At the Isles of Scilly Travel shop,
We were given a bit of a shock;
When their folk advised us not go –
We told them, “We’re from maritime stock.”
“It’s gonna get rough out there”, they said.
“Before it’s better, it’ll get worse.”
So we’ve only got ourselves to blame
Or were they psyching us in reverse?
Those first few miles didn’t seem so bad.
‘Course we’re still in the calm of the Bay.
But our meeting with the Atlantic
Caused a sea change to darken our day.
The clues were all there – easy wipe seats,
Sickbags displayed like flowers in church.
Tourists place towels on toilet-side chairs;
Foreseeing that first ominous lurch.
At this point I’m calm, but affected.
The recall is my wife’s and not mine;
But I’m smould’ring like Vesuvius
In the year of our lord 79.
As sweat like lava poured out of me,
There’s a mounting concern for my heart.
And my skin took on a greenish hue;
Eau-de-Nil on the Homebase paint chart.
That maritime stock is now laughing.
Yes, I know, just who was I fooling?
The ghost of a great, great, great granddad
Rolled his eyes and sailed back to Newlyn.
Waves of nausea washed over me
Like the waves of no sea from my past.
Not calm like Nelson at Trafalgar;
I’m just fearful to fire the first blast
It may have been my trigger stomach
That was cause of all the upheaval.
It could have been me who urged them to
A more than necessary evil.
Primed to launch that initial broadside,
I did my utmost best to chuck it
Into a pre-prepared Sainsb’rys bag
But I missed on the old Sick Bucket.
So what did I care from that point on
If I’d breached the others’ defences?
I battened down hatches, closed my eyes
Made the most of my other senses.
Nascent fog horns cried out from their nests
As a baby sobbed uncertain tears
At how he felt and the reticence
Of his parents to comfort his fears.
A cacophony of wretches retched;
Their eyes squeezing out of their orbits.
Piteous wails and the gnashing of teeth
On those high-content ginger biscuits.
My mind recreated surroundings;
As people lay abject and fainting
And clung to dear lives in a scene that
Gericault can’t wait to start painting.
Synchronised sickbags persist as if
We are all into this summer’s craze.
You’ll have heaps of fun with Mal de mer!

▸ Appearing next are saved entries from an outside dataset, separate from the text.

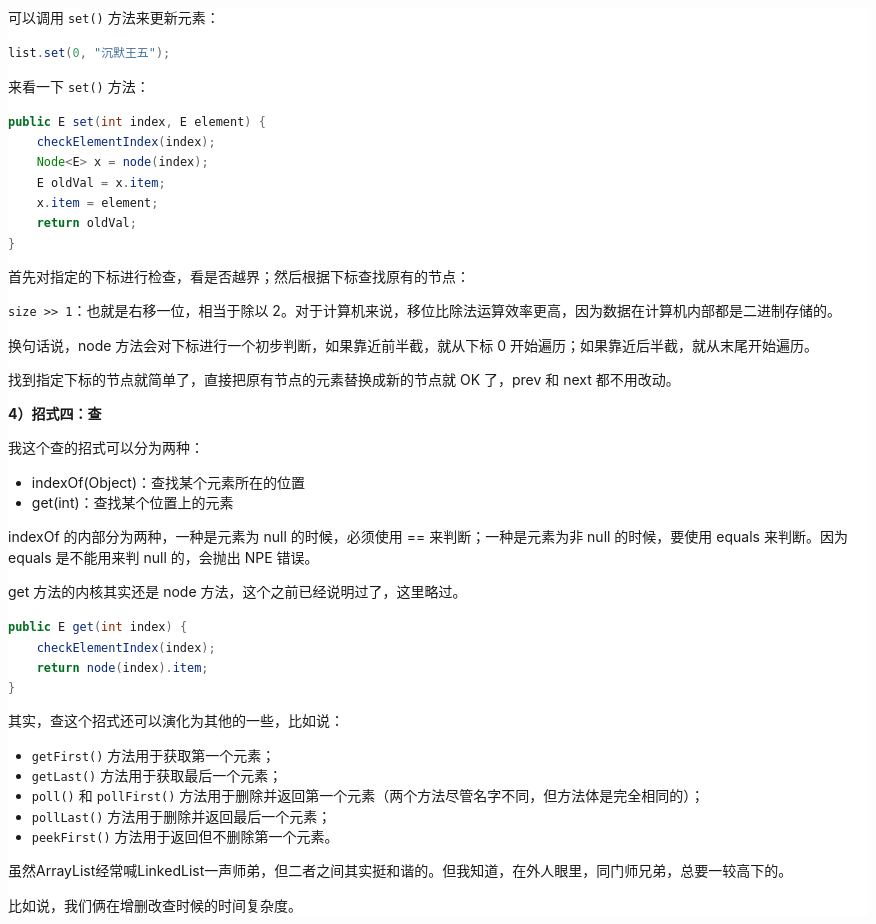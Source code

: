 可以调用 `set()` 方法来更新元素：



```java
list.set(0, "沉默王五");
```

来看一下 `set()` 方法：



```java
public E set(int index, E element) {
    checkElementIndex(index);
    Node<E> x = node(index);
    E oldVal = x.item;
    x.item = element;
    return oldVal;
}
```

首先对指定的下标进行检查，看是否越界；然后根据下标查找原有的节点：

`size >> 1`：也就是右移一位，相当于除以 2。对于计算机来说，移位比除法运算效率更高，因为数据在计算机内部都是二进制存储的。

换句话说，node 方法会对下标进行一个初步判断，如果靠近前半截，就从下标 0 开始遍历；如果靠近后半截，就从末尾开始遍历。

找到指定下标的节点就简单了，直接把原有节点的元素替换成新的节点就 OK 了，prev 和 next 都不用改动。

**4）招式四：查**

我这个查的招式可以分为两种：

- indexOf(Object)：查找某个元素所在的位置
- get(int)：查找某个位置上的元素

indexOf 的内部分为两种，一种是元素为 null 的时候，必须使用 == 来判断；一种是元素为非 null 的时候，要使用 equals 来判断。因为 equals 是不能用来判 null 的，会抛出 NPE 错误。

get 方法的内核其实还是 node 方法，这个之前已经说明过了，这里略过。



```java
public E get(int index) {
    checkElementIndex(index);
    return node(index).item;
}
```

其实，查这个招式还可以演化为其他的一些，比如说：

- `getFirst()` 方法用于获取第一个元素；
- `getLast()` 方法用于获取最后一个元素；
- `poll()` 和 `pollFirst()` 方法用于删除并返回第一个元素（两个方法尽管名字不同，但方法体是完全相同的）；
- `pollLast()` 方法用于删除并返回最后一个元素；
- `peekFirst()` 方法用于返回但不删除第一个元素。

虽然ArrayList经常喊LinkedList一声师弟，但二者之间其实挺和谐的。但我知道，在外人眼里，同门师兄弟，总要一较高下的。

比如说，我们俩在增删改查时候的时间复杂度。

And just think of the money you’ll save.
For two long hours this torment persists
As I float in and out of my wits.
How can the word ‘sick’ mean ‘great’ these days?
Although Sikorski certainly fits!
The ship now filled with that acrid stench;
That familiar reek of vomit.
The spent force silence endures until
A child’s toy cries out, “Nice cheese, Gromit!
I’m not one for voicing shortcomings
But this time I really must insist –
Had Dante sailed on The Scillonian
A Tenth Circle of Hell would exist.
Arrival at Hugh Town did little
To becalm the churn in my nethers.
As blinking and bleached I made footfall
In my pair of spew-splattered trousers.
A half-hearted meal was partaken
Before we could set off and explore.
Unwinding was out of the question
As we’re back on that vessel at four.
The sun burnt away our misgivings
As the isle bid us stay ever long.
We passed on the lotus leaf pasties
And the CD of her siren song.
Caressed by those palm-waving zephyrs;
Typic’ly sub-tropical really.
So familiar; yet so diff’rent
How could we not love…it’s just Scilly!
The sail home was hot, blue and balmy.
It was more like a cruise on The Med.
Wish myself here…well what’s not to like?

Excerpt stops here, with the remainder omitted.